Этот по необходимости краткий и далекий от какой-либо полноты обзор имеет целью показать, что в последнюю четверть века произошла представительная и разнообразная экспансия фантастических нарративов в поэзию, причем эта экспансия возникла не на пустом месте, но при этом существенно отличается от подобных мотивов в прошлом. В начале ХХ века фантастические мотивы в поэзии, как, впрочем, и в прозе, представляли собой экстраполяции наличных научных открытий, технических достижений и потрясений, связанных с Первой мировой войной. И в собственно литературном отношении они опирались на тогдашний поэтический нарратив и тогдашнюю научную фантастику, не допускавшую построений, противоречащих законам природы.

Современные поэтические фантазии, как правило, ирреальны, зыбки, и не позволяют или почти не позволяют отличить авторскую фантастическую реальность от психических аффектов героев. И опираются, как уже было отмечено, на низовые жанры — космооперы, компьютерные игры, городской и в меньшей мере деревенский фольклор, детские «страшилки», ушедшие в народ песни. И мы видим, что уже делаются серьезные попытки теоретического осмысления этой экспансии с ее новой поэтикой.

И еще некоторые соображения относительно чисто литературных причин рассматриваемого явления. Первая — это общий кризис реалистического письма.

Вспомним латиноамериканский феномен — Маркеса, Кортасара, Борхеса… В премиальных списках «Большой книги» все больший вес приобретают романы с фантастическими сюжетами. Литературная критика все чаще обращается к фантастике. Фантастика все уверенней себя чувствует на страницах толстых журналов.

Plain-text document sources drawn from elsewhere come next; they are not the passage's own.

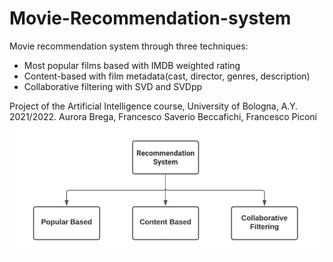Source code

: # Movie-Recommendation-system
Movie recommendation system through three techniques:
* Most popular films based with IMDB weighted rating
* Content-based with film metadata(cast, director, genres, description)
* Collaborative filtering with SVD and SVDpp

Project of the Artificial Intelligence course, University of Bologna, A.Y. 2021/2022. Aurora Brega, Francesco Saverio Beccafichi, Francesco Piconi
![recommendation system.png](https://github.com/frapic98/Movie-Recommendation-system/blob/a95318d5c4491ce5169c3d3d30fce9d64ef4b52d/recommendation%20system.png)
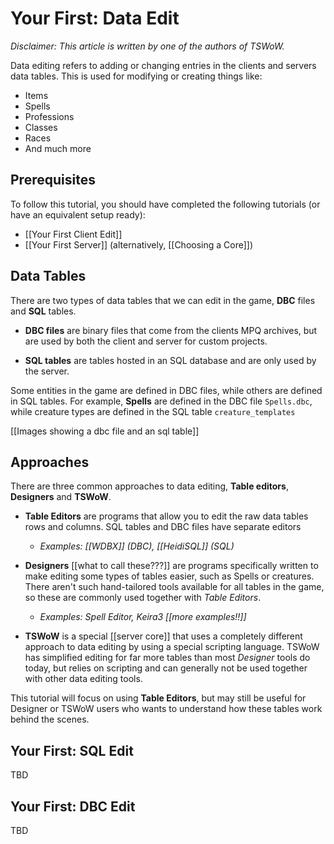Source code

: # Your First: Data Edit

_Disclaimer: This article is written by one of the authors of TSWoW._

Data editing refers to adding or changing entries in the clients and servers data tables. This is used for modifying or creating things like:

- Items
- Spells
- Professions
- Classes
- Races
- And much more

## Prerequisites

To follow this tutorial, you should have completed the following tutorials (or have an equivalent setup ready):

- [[Your First Client Edit]]
- [[Your First Server]] (alternatively, [[Choosing a Core]])

## Data Tables

There are two types of data tables that we can edit in the game, **DBC** files and **SQL** tables.

* **DBC files** are binary files that come from the clients MPQ archives, but are used by both the client and server for custom projects.

* **SQL tables** are tables hosted in an SQL database and are only used by the server.

Some entities in the game are defined in DBC files, while others are defined in SQL tables. For example, **Spells** are defined in the DBC file `Spells.dbc`, while creature types are defined in the SQL table `creature_templates`

[[Images showing a dbc file and an sql table]]

## Approaches

There are three common approaches to data editing, **Table editors**, **Designers** and **TSWoW**.

* **Table Editors** are programs that allow you to edit the raw data tables rows and columns. SQL tables and DBC files have separate editors
    * _Examples: [[WDBX]] (DBC), [[HeidiSQL]] (SQL)_

* **Designers** [[what to call these???]] are programs specifically written to make editing some types of tables easier, such as Spells or creatures. There aren't such hand-tailored tools available for all tables in the game, so these are commonly used together with _Table Editors_.
    * _Examples: Spell Editor, Keira3 [[more examples!!]]_

* **TSWoW** is a special [[server core]] that uses a completely different approach to data editing by using a special scripting language. TSWoW has simplified editing for far more tables than most _Designer_ tools do today, but relies on scripting and can generally not be used together with other data editing tools.

This tutorial will focus on using **Table Editors**, but may still be useful for Designer or TSWoW users who wants to understand how these tables work behind the scenes.

## Your First: SQL Edit

TBD

## Your First: DBC Edit

TBD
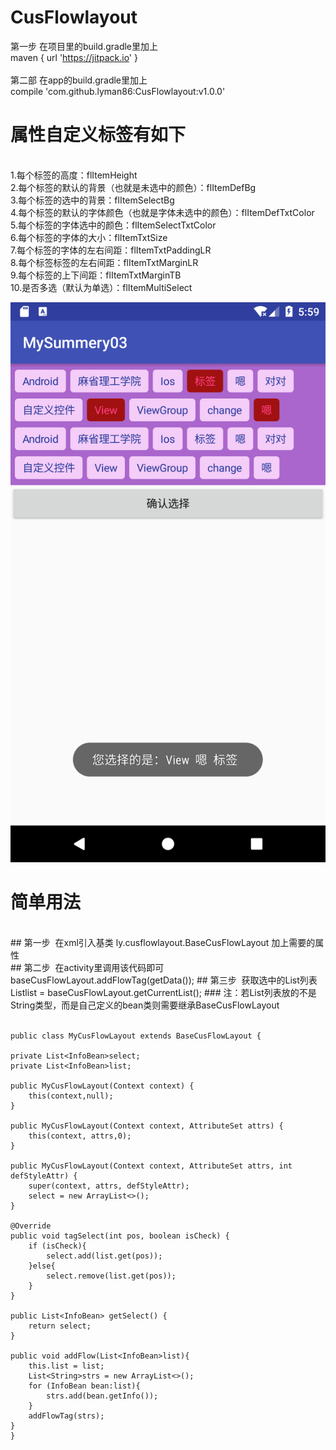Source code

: # CusFlowlayout
第一步 在项目里的build.gradle里加上 
<br>
maven { url 'https://jitpack.io' }
<br>
<br>
第二部 在app的build.gradle里加上 
<br>
compile 'com.github.lyman86:CusFlowlayout:v1.0.0'
<br>
# 属性自定义标签有如下
<br>
1.每个标签的高度：flItemHeight
<br>
2.每个标签的默认的背景（也就是未选中的颜色）：flItemDefBg
<br>
3.每个标签的选中的背景：flItemSelectBg
<br>
4.每个标签的默认的字体颜色（也就是字体未选中的颜色）：flItemDefTxtColor
<br>
5.每个标签的字体选中的颜色：flItemSelectTxtColor
<br>
6.每个标签的字体的大小：flItemTxtSize
<br>
7.每个标签的字体的左右间距：flItemTxtPaddingLR
<br>
8.每个标签标签的左右间距：flItemTxtMarginLR
<br>
9.每个标签的上下间距：flItemTxtMarginTB
<br>
10.是否多选（默认为单选）：flItemMultiSelect
<br>

![image](https://github.com/lyman86/CusFlowlayout/blob/master/app/screenshots/Screenshot_1524117570.png)

# 简单用法
<br>
## 第一步  在xml引入基类 ly.cusflowlayout.BaseCusFlowLayout  加上需要的属性
<br>
## 第二步  在activity里调用该代码即可  baseCusFlowLayout.addFlowTag(getData());
## 第三步  获取选中的List<String>列表  List<String>list = baseCusFlowLayout.getCurrentList();
### 注：若List列表放的不是String类型，而是自己定义的bean类则需要继承BaseCusFlowLayout
<br> 
    <br>   

    public class MyCusFlowLayout extends BaseCusFlowLayout { 
    
    private List<InfoBean>select;
    private List<InfoBean>list;

    public MyCusFlowLayout(Context context) {
        this(context,null);
    }

    public MyCusFlowLayout(Context context, AttributeSet attrs) {
        this(context, attrs,0);
    }

    public MyCusFlowLayout(Context context, AttributeSet attrs, int defStyleAttr) {
        super(context, attrs, defStyleAttr);
        select = new ArrayList<>();
    }
    
    @Override
    public void tagSelect(int pos, boolean isCheck) {
        if (isCheck){
            select.add(list.get(pos));
        }else{
            select.remove(list.get(pos));
        }
    }

    public List<InfoBean> getSelect() {
        return select;
    }

    public void addFlow(List<InfoBean>list){
        this.list = list;
        List<String>strs = new ArrayList<>();
        for (InfoBean bean:list){
            strs.add(bean.getInfo());
        }
        addFlowTag(strs);
    }
    }

<br> 
        

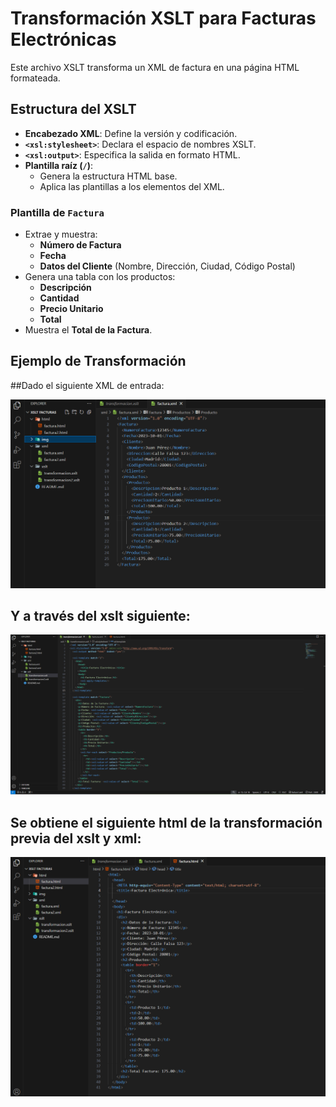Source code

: # Transformación XSLT para Facturas Electrónicas

Este archivo XSLT transforma un XML de factura en una página HTML formateada.

## Estructura del XSLT

- **Encabezado XML**: Define la versión y codificación.
- **`<xsl:stylesheet>`**: Declara el espacio de nombres XSLT.
- **`<xsl:output>`**: Especifica la salida en formato HTML.
- **Plantilla raíz (`/`)**:
  - Genera la estructura HTML base.
  - Aplica las plantillas a los elementos del XML.

### Plantilla de `Factura`
- Extrae y muestra:
  - **Número de Factura**
  - **Fecha**
  - **Datos del Cliente** (Nombre, Dirección, Ciudad, Código Postal)
- Genera una tabla con los productos:
  - **Descripción**
  - **Cantidad**
  - **Precio Unitario**
  - **Total**
- Muestra el **Total de la Factura**.

## Ejemplo de Transformación

##Dado el siguiente XML de entrada:

![Captura formato XML](img/Captura%20xml.png)

## Y a través del xslt siguiente:
![Captura formato XSLT](img/Captura%20xslt.png)

## Se obtiene el siguiente html de la transformación previa del xslt y xml:

![Captura formato XSLT](img/Captura%20html.png)


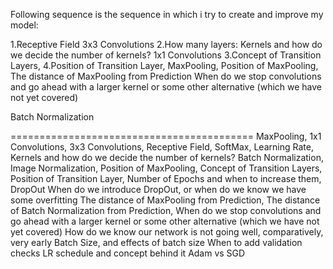 
Following sequence is the sequence in which i try to create and improve my model:


1.Receptive Field
3x3 Convolutions
2.How many layers:
Kernels and how do we decide the number of kernels?
1x1 Convolutions
3.Concept of Transition Layers,
4.Position of Transition Layer,
MaxPooling,
Position of MaxPooling,
The distance of MaxPooling from Prediction
When do we stop convolutions and go ahead with a larger kernel or some other alternative (which we have not yet covered)


Batch Normalization

==========================================
MaxPooling,
1x1 Convolutions,
3x3 Convolutions,
Receptive Field,
SoftMax,
Learning Rate,
Kernels and how do we decide the number of kernels?
Batch Normalization,
Image Normalization,
Position of MaxPooling,
Concept of Transition Layers,
Position of Transition Layer,
Number of Epochs and when to increase them,
DropOut
When do we introduce DropOut, or when do we know we have some overfitting
The distance of MaxPooling from Prediction,
The distance of Batch Normalization from Prediction,
When do we stop convolutions and go ahead with a larger kernel or some other alternative (which we have not yet covered)
How do we know our network is not going well, comparatively, very early
Batch Size, and effects of batch size
When to add validation checks
LR schedule and concept behind it
Adam vs SGD
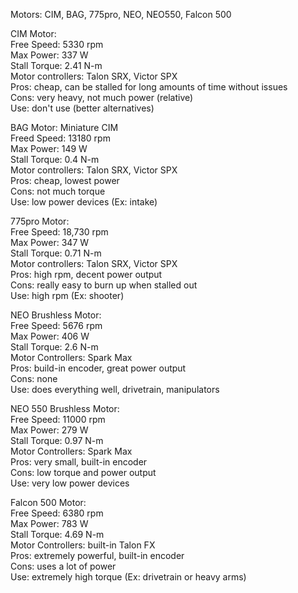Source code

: Motors: CIM, BAG, 775pro, NEO, NEO550, Falcon 500

CIM Motor:   
Free Speed: 5330 rpm  
Max Power: 337 W  
Stall Torque: 2.41 N-m  
Motor controllers: Talon SRX, Victor SPX  
Pros: cheap, can be stalled for long amounts of time without issues  
Cons: very heavy, not much power (relative)  
Use: don't use (better alternatives)  
  
BAG Motor: Miniature CIM  
Freed Speed: 13180 rpm  
Max Power: 149 W  
Stall Torque: 0.4 N-m  
Motor controllers: Talon SRX, Victor SPX  
Pros: cheap, lowest power  
Cons: not much torque  
Use: low power devices (Ex: intake)  

775pro Motor:  
Free Speed: 18,730 rpm  
Max Power: 347 W  
Stall Torque: 0.71 N-m  
Motor controllers: Talon SRX, Victor SPX  
Pros: high rpm, decent power output  
Cons: really easy to burn up when stalled out  
Use: high rpm (Ex: shooter)  

NEO Brushless Motor:  
Free Speed: 5676 rpm  
Max Power: 406 W  
Stall Torque: 2.6 N-m  
Motor Controllers: Spark Max  
Pros: build-in encoder, great power output  
Cons: none  
Use: does everything well, drivetrain, manipulators  

NEO 550 Brushless Motor:  
Free Speed: 11000 rpm  
Max Power: 279 W  
Stall Torque: 0.97 N-m  
Motor Controllers: Spark Max  
Pros: very small, built-in encoder  
Cons: low torque and power output  
Use: very low power devices  

Falcon 500 Motor:  
Free Speed: 6380 rpm  
Max Power: 783 W  
Stall Torque: 4.69 N-m  
Motor Controllers: built-in Talon FX  
Pros: extremely powerful, built-in encoder  
Cons: uses a lot of power  
Use: extremely high torque (Ex: drivetrain or heavy arms)  
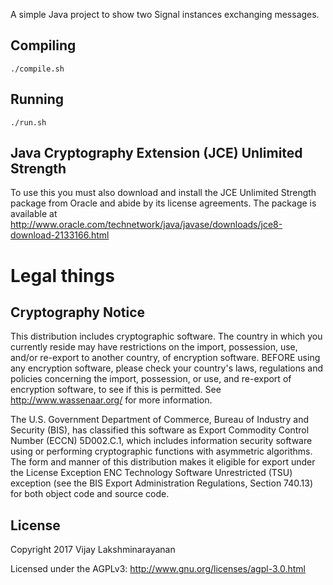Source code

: A simple Java project to show two Signal instances exchanging
messages.

## Compiling

    ./compile.sh

## Running

    ./run.sh

## Java Cryptography Extension (JCE) Unlimited Strength

To use this you must also download and install the JCE Unlimited
Strength package from Oracle and abide by its license agreements.  The
package is available at http://www.oracle.com/technetwork/java/javase/downloads/jce8-download-2133166.html

# Legal things
## Cryptography Notice

This distribution includes cryptographic software. The country in
which you currently reside may have restrictions on the import,
possession, use, and/or re-export to another country, of encryption
software.  BEFORE using any encryption software, please check your
country's laws, regulations and policies concerning the import,
possession, or use, and re-export of encryption software, to see if
this is permitted.  See <http://www.wassenaar.org/> for more
information.

The U.S. Government Department of Commerce, Bureau of Industry and
Security (BIS), has classified this software as Export Commodity
Control Number (ECCN) 5D002.C.1, which includes information security
software using or performing cryptographic functions with asymmetric
algorithms.  The form and manner of this distribution makes it
eligible for export under the License Exception ENC Technology
Software Unrestricted (TSU) exception (see the BIS Export
Administration Regulations, Section 740.13) for both object code and
source code.

## License

Copyright 2017 Vijay Lakshminarayanan

Licensed under the AGPLv3: http://www.gnu.org/licenses/agpl-3.0.html
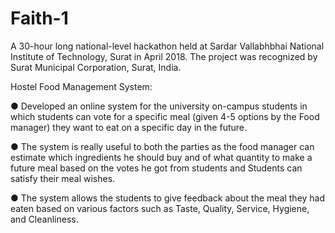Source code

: # Faith-1
A 30-hour long national-level hackathon held at Sardar Vallabhbhai National Institute of Technology, Surat in April 2018. The project was recognized by Surat Municipal Corporation, Surat, India.

Hostel Food Management System: 

● Developed an online system for the university on-campus students in which students can vote for a specific meal (given 4-5
options by the Food manager) they want to eat on a specific day in the future.

● The system is really useful to both the parties as the food manager can estimate which ingredients he should buy and of what
quantity to make a future meal based on the votes he got from students and Students can satisfy their meal wishes.

● The system allows the students to give feedback about the meal they had eaten based on various factors such as Taste, Quality,
Service, Hygiene, and Cleanliness.

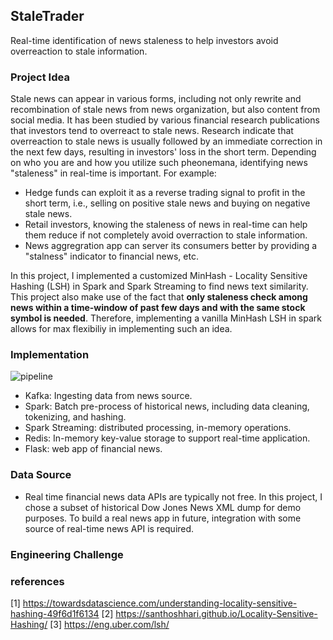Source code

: ## StaleTrader
Real-time identification of news staleness to help investors avoid overreaction to stale information.

### Project Idea
Stale news can appear in various forms, including not only rewrite and recombination of stale news from news organization, but also content from social media. It has been studied by various financial research publications that investors tend to overreact to stale news. Research indicate that overreaction to stale news is usually followed by an immediate correction in the next few days, resulting in investors' loss in the short term.  Depending on who you are and how you utilize such pheonemana, identifying news "staleness" in real-time is important. For example: 

- Hedge funds can exploit it as a reverse trading signal to profit in the short term, i.e., selling on positive stale news and buying on negative stale news. 
- Retail investors, knowing the staleness of news in real-time can help them reduce if not completely avoid overraction to stale information.  
- News aggregration app can server its consumers better by providing a "stalness" indicator to financial news, etc.

In this project, I implemented a customized MinHash - Locality Sensitive Hashing (LSH) in Spark and Spark Streaming to find news text similarity. This project also make use of the fact that **only staleness check among news within a time-window of past few days and with the same stock symbol is needed**. Therefore, implementing a vanilla MinHash LSH in spark allows for max flexibiliy in implementing such an idea. 

### Implementation
![pipeline](https://github.com/haoyang09/staleChecker/blob/master/pipeline.png)
- Kafka: Ingesting data from news source.
- Spark: Batch pre-process of historical news, including data cleaning, tokenizing, and hashing.
- Spark Streaming: distributed processing, in-memory operations.
- Redis: In-memory key-value storage to support real-time application.
- Flask: web app of financial news.

### Data Source
 - Real time financial news data APIs are typically not free. In this project, I chose a subset of historical Dow Jones News XML dump for demo purposes. To build a real news app in future, integration with some source of real-time news API is required.


### Engineering Challenge




### references
[1] https://towardsdatascience.com/understanding-locality-sensitive-hashing-49f6d1f6134
[2] https://santhoshhari.github.io/Locality-Sensitive-Hashing/
[3] https://eng.uber.com/lsh/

Другой кризис — кризис «отграниченного» лирического «Я», о чем я уже писал в статье «Нами лирика…» («Новый мир», 2009, № 2), связанный с явным перепроизводством лирики в традиционном смысле этого слова и с постмодернистской девальвацией традиционного представления о «поэтичности». И экспансия «нового эпоса» — один из симптомов этого кризиса и способов его преодоления наряду с «московским концептуализмом» (Дмитрий Александрович Пригов, Лев Рубинштейн), минимализмом (Всеволод Некрасов, Александр Макаров-Кротков) и другими гештальт-поэтическими практиками.


 



[1] <https://polutona.ru/rets/rets44.pdf&gt;. Подробный анализ феномена «нового эпоса» в его связях с романтической балладой см. в статье: Кукулин И. От Сваровского к Жуковскому и обратно: О том, как метод исследования конструирует литературный канон. «Новое литературное обозрение», 2008, № 1.

 

[2] Малиновская М. Новый эпос: фантастическая поэзия реальна? — В сб.: Гротескное и фантастические в культуре. Визуальные аспекты. М., «Издательские решения», 2017, стр. 97 — 110.

 

[3] Дашевский Г. Непреодолимое отсутствие границ. О «Киреевском» Марии Степановой. — «Коммерсантъ/Weekend», № 13 (258), 13 апреля 2012.

 

[4] См.: Из книжных лавок. — «Арион», 2013, № 2.

 

[5] Ионова М. Реквием по мечте. — «Знамя», 2013, № 7.

 

[6] Галина М. Малый Апокриф возвращенца. — «Новый мир», 2016, № 2.

 

[7] Галина М. Летит архангел Метатрон <https://www.colta.ru/articles/literature/26628-mariya-galina-kniga-megapolis-olos-rostislav-amelin&a...;.

 

[8] См.: Штыпель А. С гурьбой и гуртом. — «Новый мир», 2012, № 7.